Coping with genius (and not your own)
Just back from Bach and Sons at The Bridge, which very much does what it says on the tin.
How do you cope as a good musician and composer when your father is a genius, and knows it, and that you’re not? When he’s a workaholic and perfectionist, and you’re not.
This is a story, of course, of a dysfunctional family headed by a dysfunctional parent and husband with no realisation that he is, and without care when it is pointed out. A man emotionally flawed who sees his every action as channelled by, and for, his God.

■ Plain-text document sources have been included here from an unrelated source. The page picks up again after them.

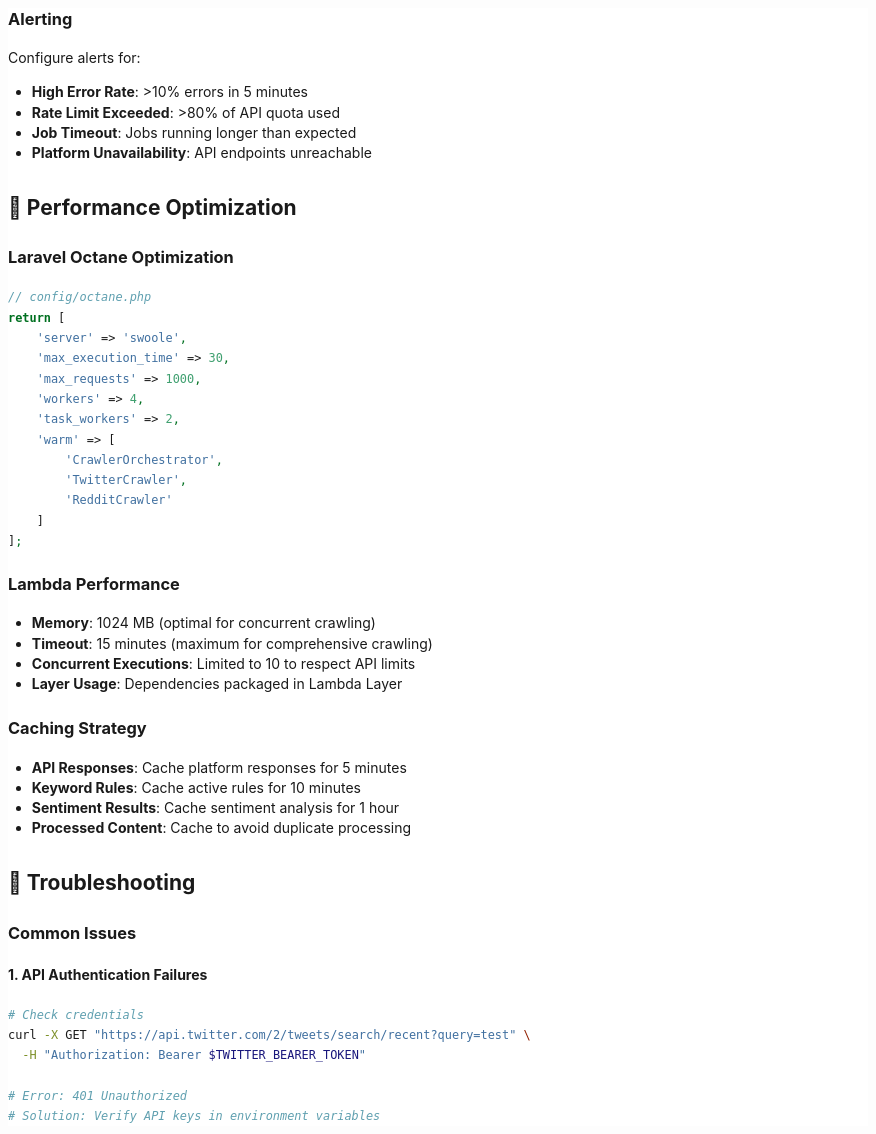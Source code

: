 ### Alerting
Configure alerts for:
- **High Error Rate**: >10% errors in 5 minutes
- **Rate Limit Exceeded**: >80% of API quota used
- **Job Timeout**: Jobs running longer than expected
- **Platform Unavailability**: API endpoints unreachable

## 🚀 Performance Optimization

### Laravel Octane Optimization
```php
// config/octane.php
return [
    'server' => 'swoole',
    'max_execution_time' => 30,
    'max_requests' => 1000,
    'workers' => 4,
    'task_workers' => 2,
    'warm' => [
        'CrawlerOrchestrator',
        'TwitterCrawler',
        'RedditCrawler'
    ]
];
```

### Lambda Performance
- **Memory**: 1024 MB (optimal for concurrent crawling)
- **Timeout**: 15 minutes (maximum for comprehensive crawling)
- **Concurrent Executions**: Limited to 10 to respect API limits
- **Layer Usage**: Dependencies packaged in Lambda Layer

### Caching Strategy
- **API Responses**: Cache platform responses for 5 minutes
- **Keyword Rules**: Cache active rules for 10 minutes
- **Sentiment Results**: Cache sentiment analysis for 1 hour
- **Processed Content**: Cache to avoid duplicate processing

## 🔧 Troubleshooting

### Common Issues

#### 1. API Authentication Failures
```bash
# Check credentials
curl -X GET "https://api.twitter.com/2/tweets/search/recent?query=test" \
  -H "Authorization: Bearer $TWITTER_BEARER_TOKEN"

# Error: 401 Unauthorized
# Solution: Verify API keys in environment variables
```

Simon Russell Beale is not, course, the only actor who could have played this role, borrowing from his Lear, his Beria, his Stalin – but once he’s played it, it’s very difficult to think of any other who could. Inter-threaded through this very domestic drama is a scholarly exposition of Bach’s musicality, what a fugue actually is, what counterpoint means, and why it’s important for Bach’s style of music.
Beale is supported by a very able cast, and a simple but wholly engaging set.
It’s one of those plays where the relatively complex blocking (in for instance danced sequences) looks effortless and natural. It’s had excellent reviews, in the main, and wholly deserved them. We were late to the game because our early booking was overturned by cast Covid (and the auditorium still has gaps) – but if you can get seats, do.